Go back to the house-price example of week 1. One aim was to use the learned values of w and b to predict the value of some other house not in the training set (say, one that you may want to buy or sell) based on a number of features (e.g. sq feet, # of bedrooms). Pick one feature for simplicity (as above): size measured in square feet.
Now visualize the scatter-plot in x1-y space. The regression line is the one (defined by values of w1 and b) that minimizes the average loss. That function, that line, is the regression line. Stick a pin in that! That is one of your lines that you are trying to keep straight in your head. The other is the decision boundary, which we haven’t talked about that yet.
Now let’s add another feature in addition to house size (x1). Say, number of bedrooms (x2). Now we have:
$y(i) = w1 * x1(i) + w2 * x2(i) + b
Gradient descent now learns w1, w2, and b by minimizing the average loss (as before). But now the regression “line” is a two-dimension object living in a three dimensional space, so now its visualized as a plane. Conceptually though, it is the “line” that we stuck the pin in above.
Suppose you want to know about the values for the features that make a house very expensive, say at least $1mil. So fix y = y* where y* = $1m. You are interested in the set of (x1, x2) that predict a house will be >= y*:
(x1, x2) such that: w1x1 + w2x2 >= y*
So now you ask, what are the values of x1 and x2 that separate the expensive houses from the not-so-expensive ones. (This is a Silicon Valley perspective, by the way ). Set the left-hand side of the the above expression equal to the right-hand side. Since y is fixed at y*, you now have an expression (a line!) in x1 and x2. Solve it for x2 and plot it in x1-x2 space. That line is your decision boundary. Points (x1, x2) that lie above that line predict an “expensive house”, those below, a not-so-expensive house. So there’s that other line that has been troubling you. Mathematically, it defines a level set.

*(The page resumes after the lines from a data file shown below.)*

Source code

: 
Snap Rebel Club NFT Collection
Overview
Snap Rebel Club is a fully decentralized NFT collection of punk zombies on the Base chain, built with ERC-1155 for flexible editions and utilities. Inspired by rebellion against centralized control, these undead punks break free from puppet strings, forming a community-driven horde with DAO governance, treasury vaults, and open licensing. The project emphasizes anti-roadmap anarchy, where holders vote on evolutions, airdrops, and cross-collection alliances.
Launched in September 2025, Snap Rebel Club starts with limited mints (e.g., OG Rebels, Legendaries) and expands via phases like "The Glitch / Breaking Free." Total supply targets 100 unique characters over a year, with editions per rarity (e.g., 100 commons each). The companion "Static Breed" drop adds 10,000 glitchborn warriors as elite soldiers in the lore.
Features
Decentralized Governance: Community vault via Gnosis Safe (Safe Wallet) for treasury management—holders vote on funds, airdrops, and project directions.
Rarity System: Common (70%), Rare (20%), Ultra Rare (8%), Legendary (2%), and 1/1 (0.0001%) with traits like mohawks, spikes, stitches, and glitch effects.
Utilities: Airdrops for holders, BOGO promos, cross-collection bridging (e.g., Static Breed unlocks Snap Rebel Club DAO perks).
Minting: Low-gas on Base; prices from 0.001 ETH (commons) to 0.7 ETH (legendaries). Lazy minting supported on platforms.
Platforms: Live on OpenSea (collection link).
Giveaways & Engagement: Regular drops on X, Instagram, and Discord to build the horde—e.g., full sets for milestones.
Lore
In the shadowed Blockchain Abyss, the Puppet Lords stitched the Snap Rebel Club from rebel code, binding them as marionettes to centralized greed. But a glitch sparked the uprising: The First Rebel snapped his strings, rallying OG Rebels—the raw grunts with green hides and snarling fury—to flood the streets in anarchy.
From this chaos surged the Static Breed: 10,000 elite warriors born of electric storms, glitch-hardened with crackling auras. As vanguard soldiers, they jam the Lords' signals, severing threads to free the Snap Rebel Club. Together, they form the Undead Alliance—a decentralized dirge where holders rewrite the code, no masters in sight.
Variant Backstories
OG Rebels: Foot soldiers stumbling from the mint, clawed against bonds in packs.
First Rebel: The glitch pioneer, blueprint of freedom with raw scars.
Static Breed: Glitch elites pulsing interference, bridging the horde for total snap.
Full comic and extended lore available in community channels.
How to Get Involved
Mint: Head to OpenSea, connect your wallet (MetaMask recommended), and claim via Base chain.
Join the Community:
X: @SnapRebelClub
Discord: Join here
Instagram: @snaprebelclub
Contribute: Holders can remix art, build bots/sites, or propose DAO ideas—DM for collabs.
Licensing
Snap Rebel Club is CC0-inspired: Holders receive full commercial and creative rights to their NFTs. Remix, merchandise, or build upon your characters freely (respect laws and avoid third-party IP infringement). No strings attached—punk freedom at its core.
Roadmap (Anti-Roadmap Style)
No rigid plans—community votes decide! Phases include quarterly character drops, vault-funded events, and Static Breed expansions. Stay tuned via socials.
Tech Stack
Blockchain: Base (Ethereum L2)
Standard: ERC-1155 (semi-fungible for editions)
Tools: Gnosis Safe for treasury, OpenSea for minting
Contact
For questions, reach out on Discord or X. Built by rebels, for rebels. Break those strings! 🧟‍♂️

Note well: We have not even talked about logistic regression yet.
Exercise: Describe the decision “boundary” in the simple regression (one feature) case.
Exercise: Suppose that you wish to use a regression equation that predict the proportion of voters who will vote for one of two candidates for President in a national election. Note that y must be contained in the interval [0, 1]. If the number of voters is so large as to be essentially infinite, the range of y is (0, 1). Majority ruleapplies: A candidate must at least achieve y = 0.5 to win, i.e. y* = 0.5. I propose the following linear regression model (so, no new concepts!)
log((1-y)/y) = w x + b
Try the following: (1) Explain why this is simply a linear regression model. Hint: A data series z = log((1-y)/y) could be computed. (2) Describe/interpret the argument to the natural log function (It helps if you go to the horse races and think about y as a probability). (3) Solve in terms of y. What do you have? (4) Think about how your manipulations in solving for y might have changed (transformed) the nature of the MSE cost function. (5) What might your dataset look like? identify two appropriate features and compute the decision boundary in (x1, x2) space.
Lastly, it’s OK to think about y as a probability (y=p).